Jonathan García / Palestra

El avance y la distribución del Programa de Vivienda para el Bienestar en San Luis Potosí dependerán directamente de la donación de predios por parte de los ayuntamientos, informó el titular de la oficina de representación de la Secretaría de Desarrollo Agrario, Territorial y Urbano (SEDATU).

El funcionario explicó que, a diferencia de otros esquemas, no existe una asignación fija de viviendas para cada uno de los 59 municipios de la entidad, ya que la prioridad se establece conforme a la disponibilidad de terrenos que puedan aportar los gobiernos municipales, con el objetivo de evitar que el costo del suelo encarezca el precio final de las casas para los beneficiarios.

Detalló que la meta seccional del programa en San Luis Potosí es de 49 mil 930 viviendas, las cuales se concentrarán en los municipios que cumplan con el requisito de donación de predios. Señaló que la operación del programa, principalmente a través de la Comisión Nacional de Vivienda (Conavi), se sustenta en este criterio como condición básica para detonar los proyectos.

Hasta el momento, los municipios que han concretado donaciones son Cerro de San Pedro, Ciudad Valles y Tanlajás. En el caso de Charcas, precisó que ya se donaron 1.8 hectáreas, con posibilidad de ampliación, y el proyecto se encuentra en una fase técnica previa al inicio de la construcción. También se analiza una vertiente en Matehuala, aunque el proceso permanece detenido debido a que el predio propuesto no alcanza una hectárea.

El representante de la SEDATU indicó que las primeras acciones del programa podrían arrancar en marzo, particularmente en Ciudad Valles, y recordó que la estrategia se implementa a través de tres vertientes: Conavi, Infonavit y Fovissste.

Precisó que Conavi atenderá a personas sin seguridad social, es decir, aquellas que no estén afiliadas ni a Infonavit ni a Fovissste, bajo esquemas de pago definidos mediante tablas de amortización y criterios de prioridad social. En este rubro, se dará preferencia a personas con discapacidad, adultos mayores y, posteriormente, a jóvenes de entre 18 y 59 años que no han tenido acceso a una vivienda.

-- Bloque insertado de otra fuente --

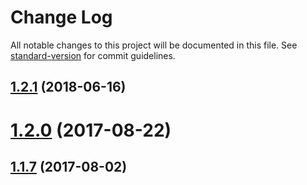 # Change Log

All notable changes to this project will be documented in this file. See [standard-version](https://github.com/conventional-changelog/standard-version) for commit guidelines.

<a name="1.2.1"></a>
## [1.2.1](https://github.com/slavik57/enum-values/compare/v1.2.0...v1.2.1) (2018-06-16)



<a name="1.2.0"></a>
# [1.2.0](https://github.com/slavik57/enum-values/compare/v1.1.7...v1.2.0) (2017-08-22)



<a name="1.1.7"></a>
## [1.1.7](https://github.com/slavik57/enum-values/compare/v1.1.4...v1.1.7) (2017-08-02)
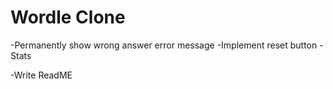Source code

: # Wordle Clone

-Permanently show wrong answer error message
-Implement reset button
-Stats

-Write ReadME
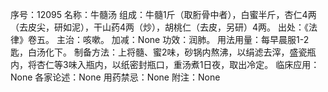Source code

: 序号：12095
名称：牛髓汤
组成：牛髓1斤（取胻骨中者），白蜜半斤，杏仁4两（去皮尖，研如泥），干山药4两（炒），胡桃仁（去皮，另研）4两。
出处：《法律》卷五。
主治：咳嗽。
加减：None
功效：润肺。
用法用量：每早晨服1-2匙，白汤化下。
制备方法：上将髓、蜜2味，砂锅内熬沸，以绢滤去滓，盛瓷瓶内，将杏仁等3味入瓶内，以纸密封瓶口，重汤煮1日夜，取出冷定。
临床应用：None
各家论述：None
用药禁忌：None
附注：None
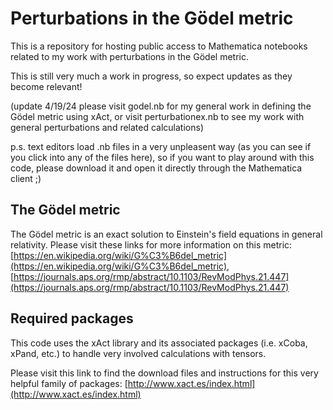 # Perturbations in the Gödel metric
This is a repository for hosting public access to Mathematica notebooks related to my work with perturbations in the Gödel metric.

This is still very much a work in progress, so expect updates as they become relevant!

(update 4/19/24 please visit godel.nb for my general work in defining the Gödel metric using xAct, or visit perturbationex.nb to see my work with general perturbations and related calculations)

p.s. text editors load .nb files in a very unpleasent way (as you can see if you click into any of the files here), so if you want to play around with this code, please download it and open it directly through the Mathematica client ;)

## The Gödel metric
The Gödel metric is an exact solution to Einstein's field equations in general relativity. Please visit these links for more information on this metric: [https://en.wikipedia.org/wiki/G%C3%B6del_metric](https://en.wikipedia.org/wiki/G%C3%B6del_metric),  [https://journals.aps.org/rmp/abstract/10.1103/RevModPhys.21.447](https://journals.aps.org/rmp/abstract/10.1103/RevModPhys.21.447)

## Required packages
This code uses the xAct library and its associated packages (i.e. xCoba, xPand, etc.) to handle very involved calculations with tensors.

Please visit this link to find the download files and instructions for this very helpful family of packages: [http://www.xact.es/index.html](http://www.xact.es/index.html)
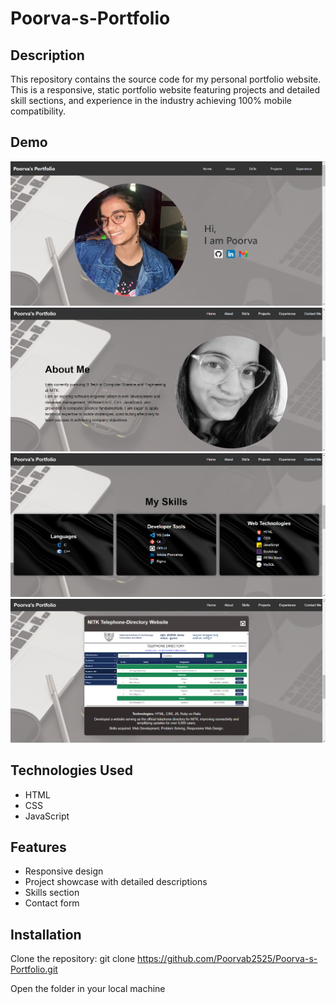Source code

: # Poorva-s-Portfolio

## Description
This repository contains the source code for my personal portfolio website. This is a responsive, static portfolio website featuring projects and detailed skill sections, and experience in the industry achieving 100% mobile compatibility.

## Demo
![Homepage](images/index.png)
![Aboutpage](images/about.png)
![Skillspage](images/skills.png)
![Projectspage](images/project.png)

## Technologies Used
- HTML
- CSS
- JavaScript

## Features
- Responsive design
- Project showcase with detailed descriptions
- Skills section
- Contact form

## Installation
Clone the repository:
git clone https://github.com/Poorvab2525/Poorva-s-Portfolio.git

Open the folder in your local machine

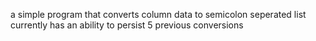 a simple program that converts column data to semicolon seperated list
currently has an ability to persist 5 previous conversions
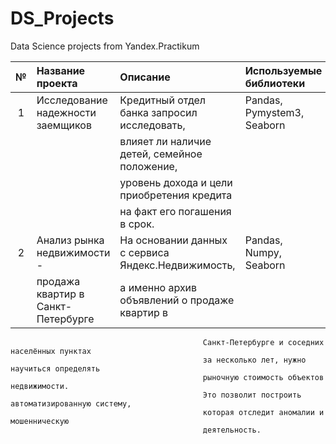 # DS_Projects
Data Science projects from Yandex.Practikum

|   №   | Название проекта                   | Описание                                          | Используемые библиотеки      |
| :---: | :---                               | :---                                              | :---                         |
|   1   | Исследование надежности заемщиков  | Кредитный отдел банка запросил исследовать,       | Pandas, Pymystem3, Seaborn   |
|       |                                    | влияет ли  наличие детей, семейное положение,     |                              |
|       |                                    | уровень дохода и  цели приобретения кредита       |                              |
|       |                                    | на факт его погашения в срок.                     |                              |
|   2   | Анализ рынка недвижимости  -       | На основании данных с сервиса Яндекс.Недвижимость,| Pandas, Numpy, Seaborn       |
|       | продажа квартир в Санкт-Петербурге | а именно архив объявлений о продаже квартир в     |                              |
                                               Санкт-Петербурге и соседних населённых пунктах
                                               за несколько лет, нужно научиться определять 
                                               рыночную стоимость объектов недвижимости.
                                               Это позволит построить автоматизированную систему,
                                               которая отследит аномалии и мошенническую 
                                               деятельность.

Finalmente, reconoció que se han detectado variaciones en los cobros por la instalación de servicios, principalmente en proyectos vinculados a Infonavit, con montos que van de 750 a 3 mil pesos, por lo que subrayó la necesidad de establecer mayor orden y coordinación entre los organismos involucrados en la ejecución de la vivienda social del programa Bienestar.